De l’automne de 1849 à l’automne de 1856, le Vieux Château fut occupé comme palais de justice. Puis le département de l’éducation et l’École Normale Jacques-Cartier furent logés dans le Vieux Château.
Par la suite, le château logea l’Université Laval, la Cour de circuit et la Cour de magistrats.
La ville de Montréal, dès 1893, décida d’acheter le château ; mais le contrat ne fut effectivement passé qu’au mois de février 1895.
Deux mois plus tard, la Société d’Archéologie et de Numismatique de Montréal louait, pour une somme nominale, ce très intéressant édifice pour y installer ses collections de portraits, d’objets historiques et de monnaies.
Ce bail a été renouvelé à diverses reprises depuis.
Cette vue date de 1880 mais l’apparence du vieux séminaire n’a guère changé si ce n’est que les portes extérieures ont été un peu modifiées.
LE FORT DES MESSIEURS À MONTRÉAL
U N certain nombre d’Iroquois de la Prairie de la Madeleine
et d’autres Sauvages ayant manifesté aux Sulpiciens
leur désir de vivre dans l’île de Montréal, ceux-ci
les établirent, en 1676, au bas de la Montagne, à deux milles
à peu près de la ville, vers l’ouest.
C’est M. Vachon de Belmont qui bâtit le fort de la Montagne afin de protéger ses néophytes contre les attaques des Iroquois païens.
Bacqueville de la Potherie fait la description suivante du fort des Messieurs :
« La maison de M. l’abbé de Belmont est un des plus beaux endroits du pays… C’est un fort de pierre à quatre bastions. Il a une chapelle de cinquante pieds de long sur vingt-cinq de large, dont les murailles sont revêtues d’un lambris, sur lequel il y a plusieurs ornements comme d’urnes, de niches, de pilastres et de piédestaux en façon de marbre rouge veiné de blanc. Les cabanes des Iroquois qui sont plus de cent vingt, joignent ce fort et sont entourées de palissades. »
M. l’abbé Olivier Maurault à qui nous empruntons tous ces détails explique que l’enclos réservé aux Sauvages portait le nom de fort des Sauvages, et les constructions de pierre se nommaient le Fort des Messieurs.
De toutes les belles constructions élevées par M. l’abbé Vachon de Belmont il ne reste plus que les deux tours reproduites ici.
Citons encore M. l’abbé Maurault :
« De 1854 à 1857 s’éleva l’énorme bâtiment du Grand Séminaire. Pour des raisons que nous aimons mieux ignorer, on crut nécessaire de bâtir le corps principal et les deux ailes de cette institution autour du vieux château.

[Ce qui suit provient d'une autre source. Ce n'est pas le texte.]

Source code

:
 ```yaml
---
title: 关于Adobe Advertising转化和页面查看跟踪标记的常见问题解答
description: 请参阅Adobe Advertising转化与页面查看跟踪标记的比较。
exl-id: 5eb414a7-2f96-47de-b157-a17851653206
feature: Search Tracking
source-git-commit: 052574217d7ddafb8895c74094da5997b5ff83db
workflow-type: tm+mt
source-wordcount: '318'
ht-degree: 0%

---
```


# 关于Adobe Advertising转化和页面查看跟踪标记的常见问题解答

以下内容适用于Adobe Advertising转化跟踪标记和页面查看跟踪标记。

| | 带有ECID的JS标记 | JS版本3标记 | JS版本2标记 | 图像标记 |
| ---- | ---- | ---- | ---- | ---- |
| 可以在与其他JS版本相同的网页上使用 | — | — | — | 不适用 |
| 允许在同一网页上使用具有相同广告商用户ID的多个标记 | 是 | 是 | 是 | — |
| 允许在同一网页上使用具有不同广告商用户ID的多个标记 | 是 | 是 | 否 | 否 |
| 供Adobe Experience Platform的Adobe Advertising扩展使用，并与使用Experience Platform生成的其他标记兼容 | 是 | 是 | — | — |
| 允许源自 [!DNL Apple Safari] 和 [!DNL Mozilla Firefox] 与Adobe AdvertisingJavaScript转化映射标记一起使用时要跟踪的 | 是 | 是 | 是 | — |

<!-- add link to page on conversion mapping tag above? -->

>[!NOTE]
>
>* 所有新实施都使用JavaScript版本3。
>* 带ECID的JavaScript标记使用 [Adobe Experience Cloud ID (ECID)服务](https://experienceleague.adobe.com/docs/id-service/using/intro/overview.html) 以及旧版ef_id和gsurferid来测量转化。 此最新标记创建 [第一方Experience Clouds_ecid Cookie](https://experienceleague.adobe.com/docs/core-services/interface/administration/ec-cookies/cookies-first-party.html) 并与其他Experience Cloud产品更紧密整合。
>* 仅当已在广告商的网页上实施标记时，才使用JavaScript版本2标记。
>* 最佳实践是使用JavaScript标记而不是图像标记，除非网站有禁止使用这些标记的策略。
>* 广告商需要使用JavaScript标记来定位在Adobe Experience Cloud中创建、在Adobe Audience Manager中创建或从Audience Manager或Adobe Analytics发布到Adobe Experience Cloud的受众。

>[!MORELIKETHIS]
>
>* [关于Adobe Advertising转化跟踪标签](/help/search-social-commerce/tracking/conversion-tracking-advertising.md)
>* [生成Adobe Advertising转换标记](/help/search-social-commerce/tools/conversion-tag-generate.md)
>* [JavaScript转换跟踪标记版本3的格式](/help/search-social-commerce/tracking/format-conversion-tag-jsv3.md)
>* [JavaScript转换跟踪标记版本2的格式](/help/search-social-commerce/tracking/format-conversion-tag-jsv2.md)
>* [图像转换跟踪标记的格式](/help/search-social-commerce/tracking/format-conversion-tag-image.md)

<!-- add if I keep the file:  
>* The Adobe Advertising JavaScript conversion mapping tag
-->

Les tours d’arrière disparurent dans les travaux de fondation. Quant à la maison elle-même elle demeura jusqu’en 1858, enserrée entre les deux bras du Séminaire. Une précieuse photographie de Notman, nous la montre ainsi, prise dans cette sorte d’étau qui allait bientôt la broyer. Que reste-t-il maintenant ?
Vue prise de la rue Sherbrooke.
« Sur le flanc de la colline, à un endroit d’où l’en découvre une vue très étendue, une croix de bois accompagnée de quelques peupliers, marque peut-être l’endroit où Chomedey déposa son précieux fardeau, en 1643.
« Dans les jardins, sous des ormes immenses, aux ombres séculaires, s’allonge une pièce d’eau, un canal pavé en pierre. La source, la fameuse source, y jette…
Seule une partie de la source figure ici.